**PROBLEM:** Leaving the images aside, transcribe all the data below exactly.

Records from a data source
● ● ● ● ● ● ●
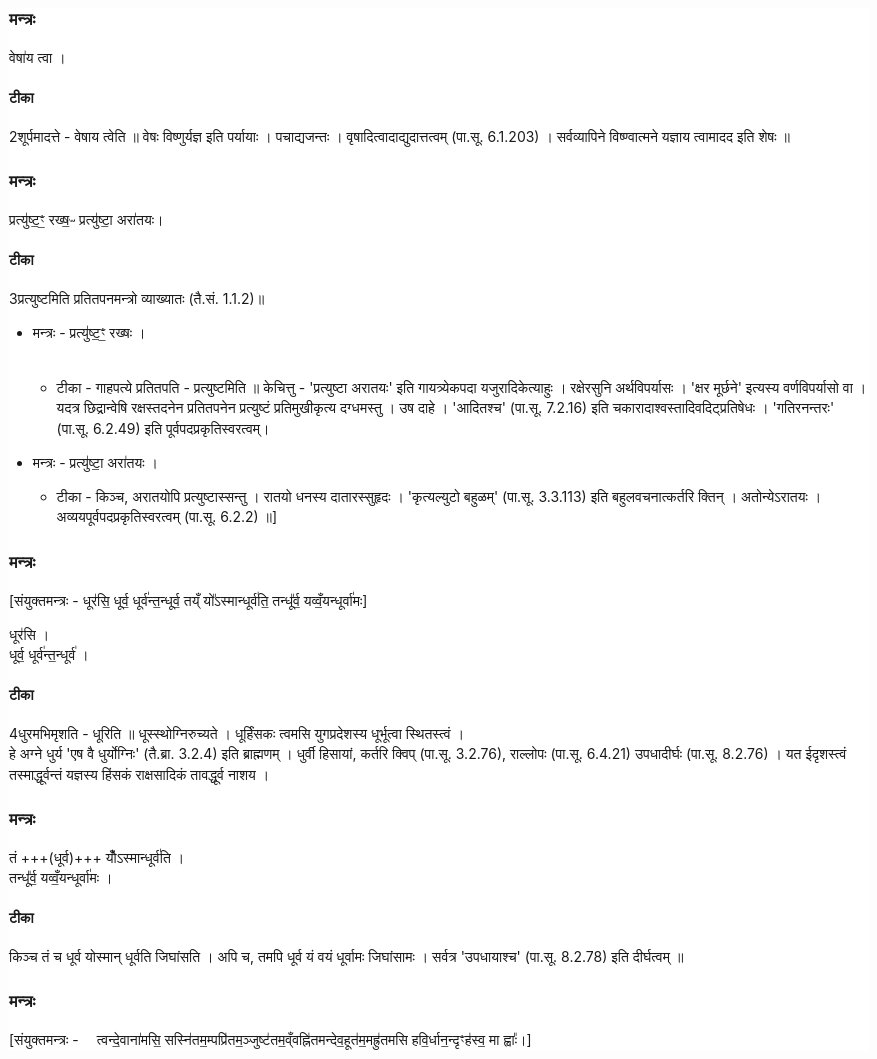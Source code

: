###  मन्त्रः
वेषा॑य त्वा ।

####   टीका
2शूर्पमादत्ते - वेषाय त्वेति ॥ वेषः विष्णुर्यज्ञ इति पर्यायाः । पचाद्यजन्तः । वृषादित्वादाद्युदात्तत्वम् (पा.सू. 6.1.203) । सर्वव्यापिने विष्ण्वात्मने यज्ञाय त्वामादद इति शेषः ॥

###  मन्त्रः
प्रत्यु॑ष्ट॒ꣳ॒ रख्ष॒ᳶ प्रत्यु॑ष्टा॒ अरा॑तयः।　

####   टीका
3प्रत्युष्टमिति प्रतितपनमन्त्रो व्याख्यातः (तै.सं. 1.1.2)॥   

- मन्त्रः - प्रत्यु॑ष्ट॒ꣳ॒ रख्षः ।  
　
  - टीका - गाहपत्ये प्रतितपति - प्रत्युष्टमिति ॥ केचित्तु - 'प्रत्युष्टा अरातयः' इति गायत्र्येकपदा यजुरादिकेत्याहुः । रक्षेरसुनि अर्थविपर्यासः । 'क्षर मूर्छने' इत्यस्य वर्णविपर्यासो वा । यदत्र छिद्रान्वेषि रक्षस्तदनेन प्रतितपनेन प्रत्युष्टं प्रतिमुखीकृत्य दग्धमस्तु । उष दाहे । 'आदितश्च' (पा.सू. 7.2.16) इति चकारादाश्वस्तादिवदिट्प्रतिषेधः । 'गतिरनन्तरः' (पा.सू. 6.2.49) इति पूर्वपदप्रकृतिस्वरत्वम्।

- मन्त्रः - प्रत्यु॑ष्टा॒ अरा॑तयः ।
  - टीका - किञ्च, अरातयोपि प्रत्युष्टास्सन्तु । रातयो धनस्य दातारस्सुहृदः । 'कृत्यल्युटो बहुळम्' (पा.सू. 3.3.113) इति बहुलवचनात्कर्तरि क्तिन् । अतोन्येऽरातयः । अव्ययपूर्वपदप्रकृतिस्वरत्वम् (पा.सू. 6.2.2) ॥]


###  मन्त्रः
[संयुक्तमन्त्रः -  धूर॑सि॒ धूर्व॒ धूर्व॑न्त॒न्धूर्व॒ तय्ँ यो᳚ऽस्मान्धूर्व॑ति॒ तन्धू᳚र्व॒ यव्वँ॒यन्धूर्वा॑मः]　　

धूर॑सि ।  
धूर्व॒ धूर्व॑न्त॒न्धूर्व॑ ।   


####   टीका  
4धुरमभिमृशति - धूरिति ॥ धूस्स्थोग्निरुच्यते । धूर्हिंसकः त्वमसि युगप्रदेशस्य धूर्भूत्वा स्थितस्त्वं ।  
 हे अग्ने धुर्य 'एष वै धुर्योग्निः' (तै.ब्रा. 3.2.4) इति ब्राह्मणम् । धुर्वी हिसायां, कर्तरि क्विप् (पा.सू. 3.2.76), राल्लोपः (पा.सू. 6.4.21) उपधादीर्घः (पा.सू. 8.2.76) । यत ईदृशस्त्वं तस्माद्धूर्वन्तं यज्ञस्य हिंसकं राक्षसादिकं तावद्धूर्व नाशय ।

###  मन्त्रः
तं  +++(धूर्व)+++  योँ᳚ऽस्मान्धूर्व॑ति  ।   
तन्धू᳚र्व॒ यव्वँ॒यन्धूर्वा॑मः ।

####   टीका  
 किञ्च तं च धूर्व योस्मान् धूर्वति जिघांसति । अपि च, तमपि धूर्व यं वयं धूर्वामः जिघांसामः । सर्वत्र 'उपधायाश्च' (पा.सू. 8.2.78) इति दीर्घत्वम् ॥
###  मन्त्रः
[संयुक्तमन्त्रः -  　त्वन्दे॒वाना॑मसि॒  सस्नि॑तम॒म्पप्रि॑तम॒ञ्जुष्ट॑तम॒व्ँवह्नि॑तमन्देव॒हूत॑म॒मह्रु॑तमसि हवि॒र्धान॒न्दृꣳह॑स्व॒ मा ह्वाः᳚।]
● ● ● ● ● ● ●
**SOLUTION BELOW:**
Source code

:###  मन्त्रः
वेषा॑य त्वा ।

####   टीका
2शूर्पमादत्ते - वेषाय त्वेति ॥ वेषः विष्णुर्यज्ञ इति पर्यायाः । पचाद्यजन्तः । वृषादित्वादाद्युदात्तत्वम् (पा.सू. 6.1.203) । सर्वव्यापिने विष्ण्वात्मने यज्ञाय त्वामादद इति शेषः ॥

###  मन्त्रः
प्रत्यु॑ष्ट॒ꣳ॒ रख्ष॒ᳶ प्रत्यु॑ष्टा॒ अरा॑तयः।　

####   टीका
3प्रत्युष्टमिति प्रतितपनमन्त्रो व्याख्यातः (तै.सं. 1.1.2)॥   

- मन्त्रः - प्रत्यु॑ष्ट॒ꣳ॒ रख्षः ।  
　
  - टीका - गाहपत्ये प्रतितपति - प्रत्युष्टमिति ॥ केचित्तु - 'प्रत्युष्टा अरातयः' इति गायत्र्येकपदा यजुरादिकेत्याहुः । रक्षेरसुनि अर्थविपर्यासः । 'क्षर मूर्छने' इत्यस्य वर्णविपर्यासो वा । यदत्र छिद्रान्वेषि रक्षस्तदनेन प्रतितपनेन प्रत्युष्टं प्रतिमुखीकृत्य दग्धमस्तु । उष दाहे । 'आदितश्च' (पा.सू. 7.2.16) इति चकारादाश्वस्तादिवदिट्प्रतिषेधः । 'गतिरनन्तरः' (पा.सू. 6.2.49) इति पूर्वपदप्रकृतिस्वरत्वम्।

- मन्त्रः - प्रत्यु॑ष्टा॒ अरा॑तयः ।
  - टीका - किञ्च, अरातयोपि प्रत्युष्टास्सन्तु । रातयो धनस्य दातारस्सुहृदः । 'कृत्यल्युटो बहुळम्' (पा.सू. 3.3.113) इति बहुलवचनात्कर्तरि क्तिन् । अतोन्येऽरातयः । अव्ययपूर्वपदप्रकृतिस्वरत्वम् (पा.सू. 6.2.2) ॥]


###  मन्त्रः
[संयुक्तमन्त्रः -  धूर॑सि॒ धूर्व॒ धूर्व॑न्त॒न्धूर्व॒ तय्ँ यो᳚ऽस्मान्धूर्व॑ति॒ तन्धू᳚र्व॒ यव्वँ॒यन्धूर्वा॑मः]　　

धूर॑सि ।  
धूर्व॒ धूर्व॑न्त॒न्धूर्व॑ ।   


####   टीका  
4धुरमभिमृशति - धूरिति ॥ धूस्स्थोग्निरुच्यते । धूर्हिंसकः त्वमसि युगप्रदेशस्य धूर्भूत्वा स्थितस्त्वं ।  
 हे अग्ने धुर्य 'एष वै धुर्योग्निः' (तै.ब्रा. 3.2.4) इति ब्राह्मणम् । धुर्वी हिसायां, कर्तरि क्विप् (पा.सू. 3.2.76), राल्लोपः (पा.सू. 6.4.21) उपधादीर्घः (पा.सू. 8.2.76) । यत ईदृशस्त्वं तस्माद्धूर्वन्तं यज्ञस्य हिंसकं राक्षसादिकं तावद्धूर्व नाशय ।

###  मन्त्रः
तं  +++(धूर्व)+++  योँ᳚ऽस्मान्धूर्व॑ति  ।   
तन्धू᳚र्व॒ यव्वँ॒यन्धूर्वा॑मः ।

####   टीका  
 किञ्च तं च धूर्व योस्मान् धूर्वति जिघांसति । अपि च, तमपि धूर्व यं वयं धूर्वामः जिघांसामः । सर्वत्र 'उपधायाश्च' (पा.सू. 8.2.78) इति दीर्घत्वम् ॥
###  मन्त्रः
[संयुक्तमन्त्रः -  　त्वन्दे॒वाना॑मसि॒  सस्नि॑तम॒म्पप्रि॑तम॒ञ्जुष्ट॑तम॒व्ँवह्नि॑तमन्देव॒हूत॑म॒मह्रु॑तमसि हवि॒र्धान॒न्दृꣳह॑स्व॒ मा ह्वाः᳚।]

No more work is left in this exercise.